▶ WHAT YOU WILL DO:
Your task is to copy each line of the records that includes the string "OtherTok".

Dataset records:
● ● ●
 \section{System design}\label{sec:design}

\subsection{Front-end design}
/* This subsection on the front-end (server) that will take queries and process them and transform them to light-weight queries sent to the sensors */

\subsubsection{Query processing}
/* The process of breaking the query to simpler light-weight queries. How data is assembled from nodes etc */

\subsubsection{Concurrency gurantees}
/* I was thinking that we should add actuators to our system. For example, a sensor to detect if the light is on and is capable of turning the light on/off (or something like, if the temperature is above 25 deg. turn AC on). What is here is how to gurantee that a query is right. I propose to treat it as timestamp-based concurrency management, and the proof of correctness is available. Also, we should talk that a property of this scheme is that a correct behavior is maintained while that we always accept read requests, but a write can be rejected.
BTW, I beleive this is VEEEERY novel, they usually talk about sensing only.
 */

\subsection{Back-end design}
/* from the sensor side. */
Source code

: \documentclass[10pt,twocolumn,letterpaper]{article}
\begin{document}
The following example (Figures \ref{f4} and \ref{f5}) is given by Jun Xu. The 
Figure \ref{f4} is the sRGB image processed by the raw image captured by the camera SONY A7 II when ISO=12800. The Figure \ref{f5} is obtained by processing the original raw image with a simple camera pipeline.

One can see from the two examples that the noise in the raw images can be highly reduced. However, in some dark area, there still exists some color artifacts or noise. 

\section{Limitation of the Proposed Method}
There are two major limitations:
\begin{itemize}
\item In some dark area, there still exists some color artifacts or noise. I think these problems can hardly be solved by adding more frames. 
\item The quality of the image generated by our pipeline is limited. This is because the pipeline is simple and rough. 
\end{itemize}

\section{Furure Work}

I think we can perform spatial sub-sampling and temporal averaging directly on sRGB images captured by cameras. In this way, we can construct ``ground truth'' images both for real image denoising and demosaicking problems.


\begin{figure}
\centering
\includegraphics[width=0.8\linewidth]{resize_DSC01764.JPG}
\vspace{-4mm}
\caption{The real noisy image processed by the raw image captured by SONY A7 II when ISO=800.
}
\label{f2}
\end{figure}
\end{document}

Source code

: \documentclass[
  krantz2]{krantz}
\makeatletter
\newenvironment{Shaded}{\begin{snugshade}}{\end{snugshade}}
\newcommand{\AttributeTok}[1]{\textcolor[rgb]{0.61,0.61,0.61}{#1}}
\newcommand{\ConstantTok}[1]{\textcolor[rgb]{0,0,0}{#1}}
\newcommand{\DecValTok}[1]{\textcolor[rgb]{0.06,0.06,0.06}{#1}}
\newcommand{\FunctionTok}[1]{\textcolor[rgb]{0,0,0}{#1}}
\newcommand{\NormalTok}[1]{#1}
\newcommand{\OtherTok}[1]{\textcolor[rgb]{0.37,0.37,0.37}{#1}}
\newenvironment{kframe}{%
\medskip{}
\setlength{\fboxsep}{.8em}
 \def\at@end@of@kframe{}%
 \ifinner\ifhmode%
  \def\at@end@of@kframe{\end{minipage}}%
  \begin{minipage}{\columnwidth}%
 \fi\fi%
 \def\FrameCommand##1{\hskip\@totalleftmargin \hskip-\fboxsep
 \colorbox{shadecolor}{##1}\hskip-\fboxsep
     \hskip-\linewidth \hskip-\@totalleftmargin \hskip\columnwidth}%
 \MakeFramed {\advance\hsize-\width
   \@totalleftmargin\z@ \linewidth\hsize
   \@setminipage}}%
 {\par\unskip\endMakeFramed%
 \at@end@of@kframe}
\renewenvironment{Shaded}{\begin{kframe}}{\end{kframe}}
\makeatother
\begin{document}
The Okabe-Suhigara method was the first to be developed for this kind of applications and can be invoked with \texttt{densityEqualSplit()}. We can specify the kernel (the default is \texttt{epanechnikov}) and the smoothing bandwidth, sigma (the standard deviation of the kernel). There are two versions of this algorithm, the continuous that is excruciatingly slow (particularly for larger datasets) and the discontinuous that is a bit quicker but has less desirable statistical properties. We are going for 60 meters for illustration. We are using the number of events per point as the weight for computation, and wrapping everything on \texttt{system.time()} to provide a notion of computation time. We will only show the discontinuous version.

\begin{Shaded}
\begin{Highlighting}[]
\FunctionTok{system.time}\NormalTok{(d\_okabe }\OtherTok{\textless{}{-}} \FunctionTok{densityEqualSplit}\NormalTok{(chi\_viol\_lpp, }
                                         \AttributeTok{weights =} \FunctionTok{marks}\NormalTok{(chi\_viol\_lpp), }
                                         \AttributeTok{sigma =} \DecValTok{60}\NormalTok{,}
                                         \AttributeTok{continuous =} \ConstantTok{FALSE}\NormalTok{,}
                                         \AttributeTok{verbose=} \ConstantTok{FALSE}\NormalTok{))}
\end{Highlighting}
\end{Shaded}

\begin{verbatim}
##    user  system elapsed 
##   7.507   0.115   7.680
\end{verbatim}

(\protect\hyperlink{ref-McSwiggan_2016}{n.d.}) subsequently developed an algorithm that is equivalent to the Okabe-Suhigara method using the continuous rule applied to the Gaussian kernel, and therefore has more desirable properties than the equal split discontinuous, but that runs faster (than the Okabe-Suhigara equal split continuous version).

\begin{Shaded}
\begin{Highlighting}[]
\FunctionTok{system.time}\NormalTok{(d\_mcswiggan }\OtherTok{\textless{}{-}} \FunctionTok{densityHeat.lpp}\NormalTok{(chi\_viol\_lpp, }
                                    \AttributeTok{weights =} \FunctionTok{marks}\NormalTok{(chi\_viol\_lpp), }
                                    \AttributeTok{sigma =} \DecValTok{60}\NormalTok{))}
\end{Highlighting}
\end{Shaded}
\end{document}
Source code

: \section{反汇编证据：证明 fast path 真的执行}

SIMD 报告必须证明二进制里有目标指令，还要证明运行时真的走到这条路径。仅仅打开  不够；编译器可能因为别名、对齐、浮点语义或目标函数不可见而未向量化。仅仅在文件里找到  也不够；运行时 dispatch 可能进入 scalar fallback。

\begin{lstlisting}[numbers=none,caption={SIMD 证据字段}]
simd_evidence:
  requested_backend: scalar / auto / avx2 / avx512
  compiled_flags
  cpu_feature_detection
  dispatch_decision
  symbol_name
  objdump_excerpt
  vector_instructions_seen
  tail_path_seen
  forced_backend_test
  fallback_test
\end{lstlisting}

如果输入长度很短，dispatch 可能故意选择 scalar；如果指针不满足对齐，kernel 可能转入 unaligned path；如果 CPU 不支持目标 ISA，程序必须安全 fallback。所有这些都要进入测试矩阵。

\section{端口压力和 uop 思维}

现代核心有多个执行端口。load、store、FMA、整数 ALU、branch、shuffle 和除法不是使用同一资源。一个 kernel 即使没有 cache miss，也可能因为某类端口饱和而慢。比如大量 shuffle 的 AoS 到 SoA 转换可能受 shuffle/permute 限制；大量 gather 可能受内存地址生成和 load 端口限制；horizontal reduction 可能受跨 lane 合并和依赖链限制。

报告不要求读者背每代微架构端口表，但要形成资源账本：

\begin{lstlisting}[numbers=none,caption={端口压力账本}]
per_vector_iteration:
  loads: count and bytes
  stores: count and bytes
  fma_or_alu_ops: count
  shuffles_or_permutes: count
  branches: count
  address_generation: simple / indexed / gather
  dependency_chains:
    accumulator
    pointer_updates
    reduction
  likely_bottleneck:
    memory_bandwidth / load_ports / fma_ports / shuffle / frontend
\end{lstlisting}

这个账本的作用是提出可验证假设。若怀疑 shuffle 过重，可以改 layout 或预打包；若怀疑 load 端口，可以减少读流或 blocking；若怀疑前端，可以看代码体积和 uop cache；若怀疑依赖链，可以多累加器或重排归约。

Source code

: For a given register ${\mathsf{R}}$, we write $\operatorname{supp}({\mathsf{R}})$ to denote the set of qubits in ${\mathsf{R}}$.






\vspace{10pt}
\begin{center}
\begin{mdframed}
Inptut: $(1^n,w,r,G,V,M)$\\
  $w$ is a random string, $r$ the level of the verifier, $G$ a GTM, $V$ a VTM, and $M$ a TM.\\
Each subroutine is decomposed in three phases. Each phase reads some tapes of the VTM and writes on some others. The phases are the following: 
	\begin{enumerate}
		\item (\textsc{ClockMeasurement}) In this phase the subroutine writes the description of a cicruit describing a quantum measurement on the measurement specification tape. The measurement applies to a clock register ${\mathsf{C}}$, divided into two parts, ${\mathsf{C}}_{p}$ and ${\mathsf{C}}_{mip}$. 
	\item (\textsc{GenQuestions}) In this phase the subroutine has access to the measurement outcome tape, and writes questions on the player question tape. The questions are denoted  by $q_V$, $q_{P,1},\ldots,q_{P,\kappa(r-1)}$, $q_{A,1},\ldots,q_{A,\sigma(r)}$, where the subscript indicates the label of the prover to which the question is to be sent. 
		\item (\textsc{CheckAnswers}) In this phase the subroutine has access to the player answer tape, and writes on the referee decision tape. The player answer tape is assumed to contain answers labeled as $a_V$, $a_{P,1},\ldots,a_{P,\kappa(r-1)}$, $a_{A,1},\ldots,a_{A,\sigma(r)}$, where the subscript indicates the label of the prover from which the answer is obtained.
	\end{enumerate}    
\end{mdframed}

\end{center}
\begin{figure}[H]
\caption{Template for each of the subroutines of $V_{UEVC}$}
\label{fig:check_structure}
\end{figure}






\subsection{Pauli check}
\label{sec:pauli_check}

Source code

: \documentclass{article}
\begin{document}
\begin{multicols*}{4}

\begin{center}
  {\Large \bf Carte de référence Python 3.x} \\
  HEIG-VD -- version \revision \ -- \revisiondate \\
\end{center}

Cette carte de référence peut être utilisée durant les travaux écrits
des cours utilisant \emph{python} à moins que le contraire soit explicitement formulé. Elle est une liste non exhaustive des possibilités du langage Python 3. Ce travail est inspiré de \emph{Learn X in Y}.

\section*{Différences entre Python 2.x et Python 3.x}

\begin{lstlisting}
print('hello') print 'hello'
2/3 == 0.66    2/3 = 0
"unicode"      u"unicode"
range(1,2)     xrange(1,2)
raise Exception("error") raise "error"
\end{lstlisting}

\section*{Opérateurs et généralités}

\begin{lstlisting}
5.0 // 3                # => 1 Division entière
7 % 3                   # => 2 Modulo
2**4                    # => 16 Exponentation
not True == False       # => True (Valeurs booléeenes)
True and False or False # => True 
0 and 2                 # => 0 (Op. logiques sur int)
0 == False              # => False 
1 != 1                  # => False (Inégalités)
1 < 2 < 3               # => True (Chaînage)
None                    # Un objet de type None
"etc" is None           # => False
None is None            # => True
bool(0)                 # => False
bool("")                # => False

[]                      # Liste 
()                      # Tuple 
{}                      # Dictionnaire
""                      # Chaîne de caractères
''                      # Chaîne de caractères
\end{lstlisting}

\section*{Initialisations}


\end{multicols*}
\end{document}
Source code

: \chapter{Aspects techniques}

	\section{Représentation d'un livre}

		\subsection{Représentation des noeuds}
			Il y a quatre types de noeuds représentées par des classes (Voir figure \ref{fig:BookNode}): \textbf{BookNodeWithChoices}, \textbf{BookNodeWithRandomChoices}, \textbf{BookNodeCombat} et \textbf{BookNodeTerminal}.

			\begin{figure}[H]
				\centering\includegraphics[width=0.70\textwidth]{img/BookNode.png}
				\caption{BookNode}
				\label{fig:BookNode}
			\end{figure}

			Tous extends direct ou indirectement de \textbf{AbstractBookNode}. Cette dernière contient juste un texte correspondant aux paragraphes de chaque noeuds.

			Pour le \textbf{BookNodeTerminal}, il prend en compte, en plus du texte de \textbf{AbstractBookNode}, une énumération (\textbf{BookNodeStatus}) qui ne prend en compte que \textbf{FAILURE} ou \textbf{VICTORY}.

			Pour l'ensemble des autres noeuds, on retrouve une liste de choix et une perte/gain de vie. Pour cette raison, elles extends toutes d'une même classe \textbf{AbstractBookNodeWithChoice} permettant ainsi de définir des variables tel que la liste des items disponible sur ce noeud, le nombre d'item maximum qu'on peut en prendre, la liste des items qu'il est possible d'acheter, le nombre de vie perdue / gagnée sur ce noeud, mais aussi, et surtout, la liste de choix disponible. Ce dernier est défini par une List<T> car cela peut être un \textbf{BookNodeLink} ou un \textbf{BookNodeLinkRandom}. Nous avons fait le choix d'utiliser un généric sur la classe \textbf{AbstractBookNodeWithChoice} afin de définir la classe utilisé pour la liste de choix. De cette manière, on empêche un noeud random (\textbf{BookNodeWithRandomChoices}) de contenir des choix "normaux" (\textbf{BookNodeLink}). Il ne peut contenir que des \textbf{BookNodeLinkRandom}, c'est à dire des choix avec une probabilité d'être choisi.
● ● ●
▶ EXPECTED OUTPUT:
\newcommand{\OtherTok}[1]{\textcolor[rgb]{0.37,0.37,0.37}{#1}}
\FunctionTok{system.time}\NormalTok{(d\_okabe }\OtherTok{\textless{}{-}} \FunctionTok{densityEqualSplit}\NormalTok{(chi\_viol\_lpp, }
\FunctionTok{system.time}\NormalTok{(d\_mcswiggan }\OtherTok{\textless{}{-}} \FunctionTok{densityHeat.lpp}\NormalTok{(chi\_viol\_lpp, }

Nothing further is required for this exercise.